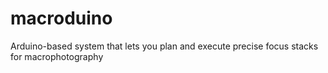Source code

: # macroduino
Arduino-based system that lets you plan and execute precise focus stacks for macrophotography
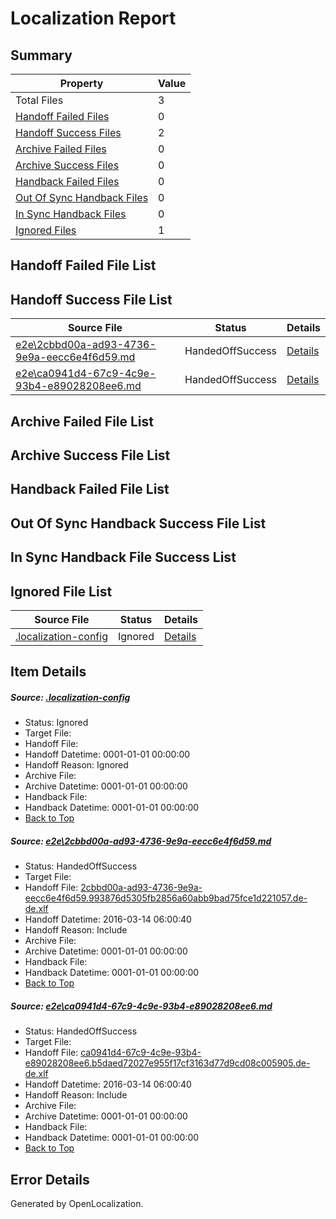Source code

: # <a name='report-top'></a> Localization Report

## Summary
 Property | Value 
 -------- | ----- 
 Total Files | 3
[ Handoff Failed Files ](#handoff-failed-list)| 0
[ Handoff Success Files ](#handoff-success-list)| 2
[ Archive Failed Files ](#archive-failed-list)| 0
[ Archive Success Files ](#archive-success-list)| 0
[ Handback Failed Files ](#handback-failed-list)| 0
[ Out Of Sync Handback Files ](#outofsync-handback-success-list)| 0
[ In Sync Handback Files ](#insync-handback-success-list)| 0
[ Ignored Files ](#ignored-list)| 1

## <a name='handoff-failed-list'></a> Handoff Failed File List

## <a name='handoff-success-list'></a> Handoff Success File List
 Source File | Status | Details 
 ----------- | ------ | ------- 
 [e2e\2cbbd00a-ad93-4736-9e9a-eecc6e4f6d59.md](https://github.com/OpenLocalizationTest/oltest/blob/92bce5e15a93f342cd1d079aa3289bf6d5525d48/e2e/2cbbd00a-ad93-4736-9e9a-eecc6e4f6d59.md) | HandedOffSuccess | [Details](#a156e22df7895a91113764b3c1994b3582df6e6b1)
 [e2e\ca0941d4-67c9-4c9e-93b4-e89028208ee6.md](https://github.com/OpenLocalizationTest/oltest/blob/92bce5e15a93f342cd1d079aa3289bf6d5525d48/e2e/ca0941d4-67c9-4c9e-93b4-e89028208ee6.md) | HandedOffSuccess | [Details](#26c76d7837c9e08f8c2aadfd57545056f65ff7612)

## <a name='archive-failed-list'></a> Archive Failed File List

## <a name='archive-success-list'></a> Archive Success File List

## <a name='handback-failed-list'></a> Handback Failed File List

## <a name='outofsync-handback-success-list'></a> Out Of Sync Handback Success File List

## <a name='insync-handback-success-list'></a> In Sync Handback File Success List

## <a name='ignored-list'></a> Ignored File List
 Source File | Status | Details 
 ----------- | ------ | ------- 
 [.localization-config](https://github.com/OpenLocalizationTest/oltest/blob/92bce5e15a93f342cd1d079aa3289bf6d5525d48/.localization-config) | Ignored | [Details](#66aca4b1c2f43b14ec41e0e427345df94af1d5e10)

## Item Details
##### <a name='66aca4b1c2f43b14ec41e0e427345df94af1d5e10'></a> Source: [.localization-config](https://github.com/OpenLocalizationTest/oltest/blob/92bce5e15a93f342cd1d079aa3289bf6d5525d48/.localization-config)
* Status: Ignored
* Target File: 
* Handoff File: 
* Handoff Datetime: 0001-01-01 00:00:00
* Handoff Reason: Ignored
* Archive File: 
* Archive Datetime: 0001-01-01 00:00:00
* Handback File: 
* Handback Datetime: 0001-01-01 00:00:00
* [Back to Top](#report-top)

##### <a name='a156e22df7895a91113764b3c1994b3582df6e6b1'></a> Source: [e2e\2cbbd00a-ad93-4736-9e9a-eecc6e4f6d59.md](https://github.com/OpenLocalizationTest/oltest/blob/92bce5e15a93f342cd1d079aa3289bf6d5525d48/e2e/2cbbd00a-ad93-4736-9e9a-eecc6e4f6d59.md)
* Status: HandedOffSuccess
* Target File: 
* Handoff File: [2cbbd00a-ad93-4736-9e9a-eecc6e4f6d59.993876d5305fb2856a60abb9bad75fce1d221057.de-de.xlf](https://github.com/OpenLocalizationTestOrg/olhandoff/blob/e82c6989a635019ba0f8bd0209944665f9537821/ol-handoff/OpenLocalizationTestOrg/oltest.de-de/xinjiang/ht/2cbbd00a-ad93-4736-9e9a-eecc6e4f6d59.993876d5305fb2856a60abb9bad75fce1d221057.de-de.xlf)
* Handoff Datetime: 2016-03-14 06:00:40
* Handoff Reason: Include
* Archive File: 
* Archive Datetime: 0001-01-01 00:00:00
* Handback File: 
* Handback Datetime: 0001-01-01 00:00:00
* [Back to Top](#report-top)

##### <a name='26c76d7837c9e08f8c2aadfd57545056f65ff7612'></a> Source: [e2e\ca0941d4-67c9-4c9e-93b4-e89028208ee6.md](https://github.com/OpenLocalizationTest/oltest/blob/92bce5e15a93f342cd1d079aa3289bf6d5525d48/e2e/ca0941d4-67c9-4c9e-93b4-e89028208ee6.md)
* Status: HandedOffSuccess
* Target File: 
* Handoff File: [ca0941d4-67c9-4c9e-93b4-e89028208ee6.b5daed72027e955f17cf3163d77d9cd08c005905.de-de.xlf](https://github.com/OpenLocalizationTestOrg/olhandoff/blob/e82c6989a635019ba0f8bd0209944665f9537821/ol-handoff/OpenLocalizationTestOrg/oltest.de-de/xinjiang/ht/ca0941d4-67c9-4c9e-93b4-e89028208ee6.b5daed72027e955f17cf3163d77d9cd08c005905.de-de.xlf)
* Handoff Datetime: 2016-03-14 06:00:40
* Handoff Reason: Include
* Archive File: 
* Archive Datetime: 0001-01-01 00:00:00
* Handback File: 
* Handback Datetime: 0001-01-01 00:00:00
* [Back to Top](#report-top)


## Error Details

Generated by OpenLocalization.
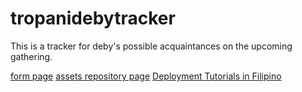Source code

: # tropanidebytracker
This is a tracker for deby's possible acquaintances on the upcoming gathering.

[form page](//tropanidebytracker.vercel.app/)
[assets repository page](https://github.com/aeronje/tropanidebytracker_assets_for_tc6)
[Deployment Tutorials in Filipino](https://web.facebook.com/share/v/1F4CDaVxnk/)
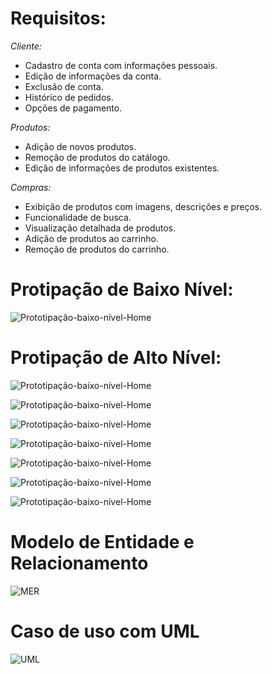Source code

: # Requisitos: 

*Cliente:*
- Cadastro de conta com informações pessoais.
- Edição de informações da conta.
- Exclusão de conta.
- Histórico de pedidos.
- Opções de pagamento.

*Produtos:*
- Adição de novos produtos.
- Remoção de produtos do catálogo.
- Edição de informações de produtos existentes.

*Compras:*
- Exibição de produtos com imagens, descrições e preços.
- Funcionalidade de busca.
- Visualização detalhada de produtos.
- Adição de produtos ao carrinho.
- Remoção de produtos do carrinho.

# Protipação de Baixo Nível:

![Prototipação-baixo-nível-Home](documentacao/prototipacao/prototipacao-baixo-nivel.png)

# Protipação de Alto Nível:

![Prototipação-baixo-nível-Home](documentacao/prototipacao/prototipo-home-top.png)



![Prototipação-baixo-nível-Home](documentacao/prototipacao/prototipo-home-down.png)



![Prototipação-baixo-nível-Home](documentacao/prototipacao/prototipo-apresentacao.png)



![Prototipação-baixo-nível-Home](documentacao/prototipacao/prototipo-shop-top.png)



![Prototipação-baixo-nível-Home](documentacao/prototipacao/prototipo-shop-down.png)



![Prototipação-baixo-nível-Home](documentacao/prototipacao/prototipo-carrinho-top.png)



![Prototipação-baixo-nível-Home](documentacao/prototipacao/prototipo-carrinho-down.png)


# Modelo de Entidade e Relacionamento

![MER](documentacao/mer/modelo-entidade-relacionamento.jpg)

# Caso de uso com UML

![UML](documentacao/uml/uml.png)
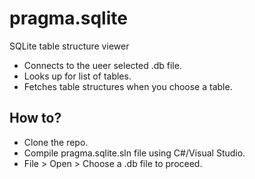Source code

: # pragma.sqlite

SQLite table structure viewer

* Connects to the ueer selected .db file.
* Looks up for list of tables.
* Fetches table structures when you choose a table.

## How to?

* Clone the repo.
* Compile pragma.sqlite.sln file using C#/Visual Studio.
* File > Open > Choose a .db file to proceed.
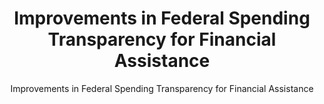 ---
layout: resources-landing
title: "Improvements in Federal Spending Transparency for Financial Assistance"
subtitle: "Improvements in Federal Spending Transparency for Financial Assistance"
external_link: https://www.whitehouse.gov/wp-content/uploads/2020/11/M-21-03.pdf
filters: federal-financial-assistance coffa uniform-guidance-2-cfr-200 memorandum omb 2021
fiscal_year: 2021
---
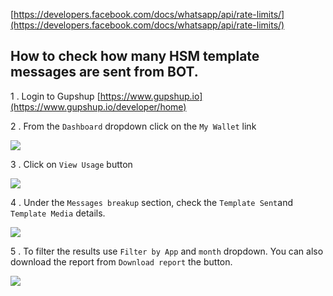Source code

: [https://developers.facebook.com/docs/whatsapp/api/rate-limits/](https://developers.facebook.com/docs/whatsapp/api/rate-limits/)



## How to check how many HSM template messages are sent from BOT.

1 . Login to Gupshup [https://www.gupshup.io](https://www.gupshup.io/developer/home)

2 . From the `Dashboard` dropdown click on the `My Wallet` link

![](https://static.slab.com/prod/uploads/8k89m6if/posts/images/UrbJ-nzWXuk7oOuoTz7jhE4R.png)



3 . Click on `View Usage` button

![](https://static.slab.com/prod/uploads/8k89m6if/posts/images/MkN-3IdeXWxMMjBWzHoV0CQo.png)



4 . Under the `Messages breakup` section, check the `Template Sent`and `Template Media` details.

![](https://static.slab.com/prod/uploads/8k89m6if/posts/images/lMa9WiFjTg3h9VWa07GqfKlr.png)

5 .  To filter the results use `Filter by App` and `month` dropdown. You can also download the report from `Download report` the button.

![](https://static.slab.com/prod/uploads/8k89m6if/posts/images/F3By03SQ1PYPqnwNrwAhHVX8.png)
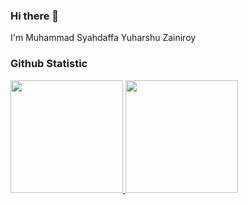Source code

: ### Hi there 👋

I'm Muhammad Syahdaffa Yuharshu Zainiroy  
### Github Statistic
<a href="https://github.com/daffaYuharshu">
  <img height="180em" src="https://github-readme-stats-eight-theta.vercel.app/api?username=daffaYuharshu&show_icons=true&theme=algolia&include_all_commits=true&count_private=true"/>
  <img height="180em" src="https://github-readme-stats-eight-theta.vercel.app/api/top-langs/?username=daffaYuharshu&layout=compact&langs_count=8&theme=algolia"/>
</a>
<!-- I’m currently learning on Universitas Pembangunan Nasional "Veteran" Jakarta.
I'm Informatics student
-->

<!--
**daffaYuharshu/daffaYuharshu** is a ✨ _special_ ✨ repository because its `README.md` (this file) appears on your GitHub profile.

Here are some ideas to get you started:

- 🔭 I’m currently working on ...
- 🌱 I’m currently learning ...
- 👯 I’m looking to collaborate on ...
- 🤔 I’m looking for help with ...
- 💬 Ask me about ...
- 📫 How to reach me: ...
- 😄 Pronouns: ...
- ⚡ Fun fact: ...
-->
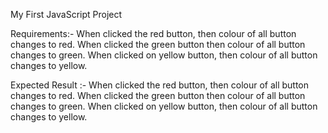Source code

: My First JavaScript Project 

Requirements:- When clicked the red button, then colour of all button changes to red.
  When clicked the green button  then  colour of all button changes to green.
  When clicked on yellow button, then colour of all button changes to yellow.

Expected Result :- When clicked the red button, then colour of all button changes to red.
  When clicked the green button  then  colour of all button changes to green.
  When clicked on yellow button, then colour of all button changes to yellow.
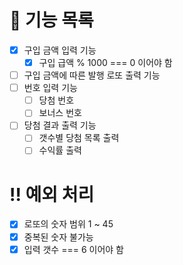 # 💸 기능 목록

- [x] 구입 금액 입력 기능
  - [x] 구입 급액 % 1000 === 0 이어야 함
- [ ] 구입 금액에 따른 발행 로또 출력 기능
- [ ] 번호 입력 기능
  - [ ] 당첨 번호
  - [ ] 보너스 번호
- [ ] 당첨 결과 출력 기능
  - [ ] 갯수별 당첨 목록 출력
  - [ ] 수익률 출력

# ‼️ 예외 처리

- [x] 로또의 숫자 범위 1 ~ 45
- [x] 중복된 숫자 불가능
- [x] 입력 갯수 === 6 이어야 함
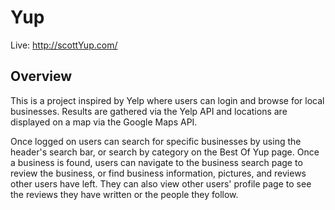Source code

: # Yup
Live: http://scottYup.com/

## Overview
This is a project inspired by Yelp where users can login and browse for local
businesses. Results are gathered via the Yelp API and locations are displayed
on a map via the Google Maps API.

Once logged on users can search for specific businesses by using the header's
search bar, or search by category on the Best Of Yup page. Once a business is
found, users can navigate to the business search page to review the business, or
find business information, pictures, and reviews other users have left. They can
also view other users' profile page to see the reviews they have written or the
people they follow.

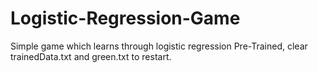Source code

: # Logistic-Regression-Game
Simple game which learns through logistic regression
Pre-Trained, clear trainedData.txt and green.txt to restart.
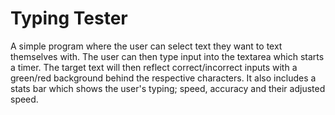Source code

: # Typing Tester

A simple program where the user can select text they want to text themselves with. The user can then type input into the textarea which starts a timer. The target text will then reflect correct/incorrect inputs with a green/red background behind the respective characters. It also includes a stats bar which shows the user's typing; speed, accuracy and their adjusted speed.
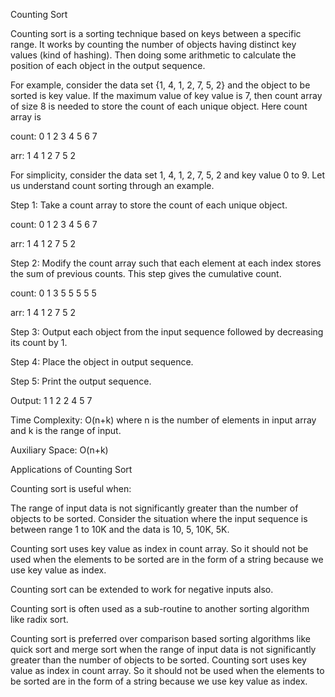 Counting Sort

Counting sort is a sorting technique based on keys between a specific range. It works by counting the number of objects having distinct key values (kind of hashing). Then doing some arithmetic to calculate the position of each object in the output sequence.

For example, consider the data set {1, 4, 1, 2, 7, 5, 2} and the object to be sorted is key value. If the maximum value of key value is 7, then count array of size 8 is needed to store the count of each unique object. Here count array is

count: 0 1 2 3 4 5 6 7

arr: 1 4 1 2 7 5 2

For simplicity, consider the data set 1, 4, 1, 2, 7, 5, 2 and key value 0 to 9. Let us understand count sorting through an example.

Step 1: Take a count array to store the count of each unique object.

count: 0 1 2 3 4 5 6 7

arr: 1 4 1 2 7 5 2

Step 2: Modify the count array such that each element at each index stores the sum of previous counts. This step gives the cumulative count.

count: 0 1 3 5 5 5 5 5

arr: 1 4 1 2 7 5 2

Step 3: Output each object from the input sequence followed by decreasing its count by 1.

Step 4: Place the object in output sequence.

Step 5: Print the output sequence.

Output: 1 1 2 2 4 5 7

Time Complexity: O(n+k) where n is the number of elements in input array and k is the range of input.

Auxiliary Space: O(n+k)

Applications of Counting Sort

Counting sort is useful when:

The range of input data is not significantly greater than the number of objects to be sorted. Consider the situation where the input sequence is between range 1 to 10K and the data is 10, 5, 10K, 5K.

Counting sort uses key value as index in count array. So it should not be used when the elements to be sorted are in the form of a string because we use key value as index.

Counting sort can be extended to work for negative inputs also.

Counting sort is often used as a sub-routine to another sorting algorithm like radix sort.

Counting sort is preferred over comparison based sorting algorithms like quick sort and merge sort when the range of input data is not significantly greater than the number of objects to be sorted. Counting sort uses key value as index in count array. So it should not be used when the elements to be sorted are in the form of a string because we use key value as index.

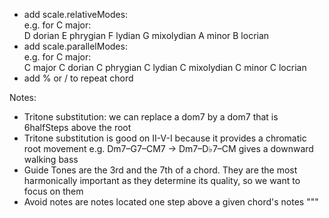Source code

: 

- add scale.relativeModes:\
e.g. for C major:\
D dorian E phrygian F lydian G mixolydian A minor B locrian
- add scale.parallelModes:\
e.g. for C major:\
C major C dorian C phrygian C lydian C mixolydian C minor C locrian
- add % or / to repeat chord

Notes:
- Tritone substitution: we can replace a dom7 by a dom7 that is 6halfSteps above the root
- Tritone substitution is good on II-V-I because it provides a chromatic root movement
  e.g. Dm7–G7–CM7 -> Dm7–D♭7–CM gives a downward walking bass
- Guide Tones are the 3rd and the 7th of a chord. They are the most harmonically important as they 
   determine its quality, so we want to focus on them
- Avoid notes are notes located one step above a given chord's notes 
"""
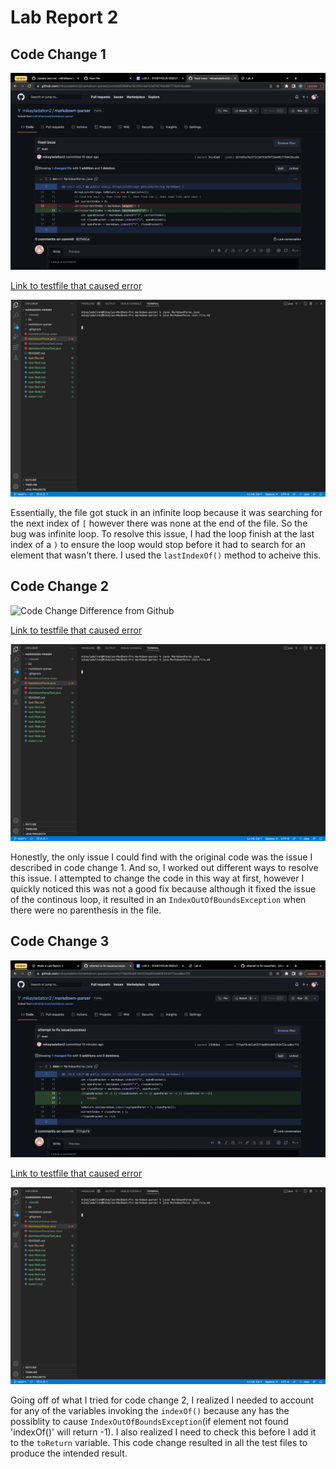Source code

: # Lab Report 2

## Code Change 1

![Code Change Difference from Github](Code%20Change%201.png)

[Link to testfile that caused error](https://github.com/nidhidhamnani/markdown-parser/blob/main/test-file.md)

![Symptom of failure inducing output](symptom%20of%20failure-inducing%20input%201.png)

Essentially, the file got stuck in an infinite loop because it was searching for the next index of `[` however there was none at the end of the file. So the bug was infinite loop. To resolve this issue, I had the loop finish at the last index of a `)` to ensure the loop would stop before it had to search for an element that wasn't there. I used the `lastIndexOf()` method to acheive this.

## Code Change 2

![Code Change Difference from Github](https://github.com/mikayladalton2/markdown-parser/commit/2320dbd78f4223e3b471023b9fc5c2e53d7d3c74)

[Link to testfile that caused error](https://github.com/nidhidhamnani/markdown-parser/blob/main/test-file.md)

![Symptom of failure inducing output](symptom%20of%20failure-inducing%20input%201.png)

Honestly, the only issue I could find with the original code was the issue I described in code change 1. And so, I worked out different ways to resolve this issue. I attempted to change the code in this way at first, however I quickly noticed this was not a good fix because although it fixed the issue of the continous loop, it resulted in an `IndexOutOfBoundsException` when there were no parenthesis in the file. 

## Code Change 3

![Code Change Difference from Github](Code%20Change%203.png)

[Link to testfile that caused error](https://github.com/nidhidhamnani/markdown-parser/blob/main/test-file.md)

![Symptom of failure inducing output](symptom%20of%20failure-inducing%20input%201.png)

Going off of what I tried for code change 2, I realized I needed to account for any of the variables invoking the `indexOf()` because any has the possiblity to cause `IndexOutOfBoundsException`(if element not found 'indexOf()' will return -1). I also realized I need to check this before I add it to the `toReturn` variable. This code change resulted in all the test files to produce the intended result.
========================================
Your goal: From the records above, transcribe exactly the lines starting at the one containing "Step 5: Print the output sequence." and ending at the one containing "- Tritone substitution: we". Skip the pictures.

Written response:
Step 5: Print the output sequence.

Output: 1 1 2 2 4 5 7

Time Complexity: O(n+k) where n is the number of elements in input array and k is the range of input.

Auxiliary Space: O(n+k)

Applications of Counting Sort

Counting sort is useful when:

The range of input data is not significantly greater than the number of objects to be sorted. Consider the situation where the input sequence is between range 1 to 10K and the data is 10, 5, 10K, 5K.

Counting sort uses key value as index in count array. So it should not be used when the elements to be sorted are in the form of a string because we use key value as index.

Counting sort can be extended to work for negative inputs also.

Counting sort is often used as a sub-routine to another sorting algorithm like radix sort.

Counting sort is preferred over comparison based sorting algorithms like quick sort and merge sort when the range of input data is not significantly greater than the number of objects to be sorted. Counting sort uses key value as index in count array. So it should not be used when the elements to be sorted are in the form of a string because we use key value as index.

Source code

: 

- add scale.relativeModes:\
e.g. for C major:\
D dorian E phrygian F lydian G mixolydian A minor B locrian
- add scale.parallelModes:\
e.g. for C major:\
C major C dorian C phrygian C lydian C mixolydian C minor C locrian
- add % or / to repeat chord

Notes:
- Tritone substitution: we can replace a dom7 by a dom7 that is 6halfSteps above the root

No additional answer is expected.